If we also want to reference Child on Parent side, we could add the relationship.back_populates parameter:

class Parent(Base):
    __tablename__ = "parent"
    id = Column(Integer, primary_key = True)
    children = relationship("Child", back_populates="parent")

class Child(Base):
    __tablename__ = "child"
    id = Column(Integer, primary_key = True)
    parentid = Column(Integer, ForeignKey(Parent.id))
    parent = relationship("Parent", back_populates="children")

Or more concisely by using a single relationship.backref :

class Parent(Base):
    __tablename__ = "parent"
    id = Column(Integer, primary_key = True)

class Child(Base):
    __tablename__ = "child"
    id = Column(Integer, primary_key = True)
    parentid = Column(Integer, ForeignKey(Parent.id))
    parent = relationship("Parent", backref="children")

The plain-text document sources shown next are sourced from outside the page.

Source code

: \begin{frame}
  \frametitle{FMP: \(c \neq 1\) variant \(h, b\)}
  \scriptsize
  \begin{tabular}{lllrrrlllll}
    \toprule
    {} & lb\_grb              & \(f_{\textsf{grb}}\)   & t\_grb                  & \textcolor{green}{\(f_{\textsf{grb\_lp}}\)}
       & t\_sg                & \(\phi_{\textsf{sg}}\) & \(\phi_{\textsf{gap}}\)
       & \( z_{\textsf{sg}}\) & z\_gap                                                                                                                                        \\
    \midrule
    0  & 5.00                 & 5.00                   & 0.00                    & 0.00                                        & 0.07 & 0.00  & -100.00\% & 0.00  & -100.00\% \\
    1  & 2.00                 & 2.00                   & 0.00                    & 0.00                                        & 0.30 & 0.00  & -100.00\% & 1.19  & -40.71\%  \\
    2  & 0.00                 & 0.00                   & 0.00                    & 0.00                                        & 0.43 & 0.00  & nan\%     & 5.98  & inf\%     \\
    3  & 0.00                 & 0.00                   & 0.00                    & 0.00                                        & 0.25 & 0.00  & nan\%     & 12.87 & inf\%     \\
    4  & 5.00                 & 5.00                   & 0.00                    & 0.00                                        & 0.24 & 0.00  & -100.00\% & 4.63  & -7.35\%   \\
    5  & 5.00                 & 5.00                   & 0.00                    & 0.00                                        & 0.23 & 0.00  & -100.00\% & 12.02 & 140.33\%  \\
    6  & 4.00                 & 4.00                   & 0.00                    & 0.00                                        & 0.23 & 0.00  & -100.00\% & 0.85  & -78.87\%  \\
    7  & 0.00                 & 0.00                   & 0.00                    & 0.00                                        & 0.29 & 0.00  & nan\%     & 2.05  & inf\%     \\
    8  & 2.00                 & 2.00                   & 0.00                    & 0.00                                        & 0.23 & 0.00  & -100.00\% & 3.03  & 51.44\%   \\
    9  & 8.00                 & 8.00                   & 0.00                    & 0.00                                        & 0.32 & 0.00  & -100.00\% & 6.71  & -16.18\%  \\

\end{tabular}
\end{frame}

Then a Parent can reference a collection of items represented by the Child by called Parent.children.

(backref will add a field children to Parent model implicitly)

Disappearance of foreign key constraint

After we add a back_populates or backref parameter like above, strangely, the foreign key constraint disappears, even when the target database is postgresql .

We could delete a parent without an exception and c1.parent would be set None.

Full expamle code:

from sqlalchemy import Column, Integer, ForeignKey
from sqlalchemy.orm import relationship

from sqlalchemy import create_engine
from sqlalchemy.orm import sessionmaker
from sqlalchemy.ext.declarative import declarative_base

Base = declarative_base()

class Parent(Base):
    __tablename__ = "parent"
    id = Column(Integer, primary_key = True)

class Child(Base):
    __tablename__ = "child"
    id = Column(Integer, primary_key = True)
    parentid = Column(Integer, ForeignKey(Parent.id))
    parent = relationship(Parent, backref="children")

# engine = create_engine("sqlite:///:memory:")
engine = create_engine("postgresql://postgres:postgres@localhost:5432/postgres")
Base.metadata.create_all(engine)
Session = sessionmaker(bind=engine)

session = Session()

parent = Parent()
c1 = Child()
c1.parent = parent

session.add(c1)
session.commit()

print("c1.parent before deletion:", c1.parent)
session.delete(parent)
session.commit()
print("c1.parent after deletion:", c1.parent)
session.close()

output:

c1.parent before deletion: <__main__.Parent object at 0x7fc9103fb2b0>
c1.parent after deletion: None

It will raise an exception by just removing the backref parameter.

Change above code line 18 from:

    parent = relationship(Parent, backref="children")

to:

    parent = relationship(Parent)

output:

IntegrityError: (psycopg2.errors.ForeignKeyViolation) update or delete on table "parent" violates foreign key constraint "child_parentid_fkey" on table "child"
DETAIL:  Key (id)=(2) is still referenced from table "child".

Still haven't figured out why exactly it behaves like this. I'd appreciate it if you share your insights.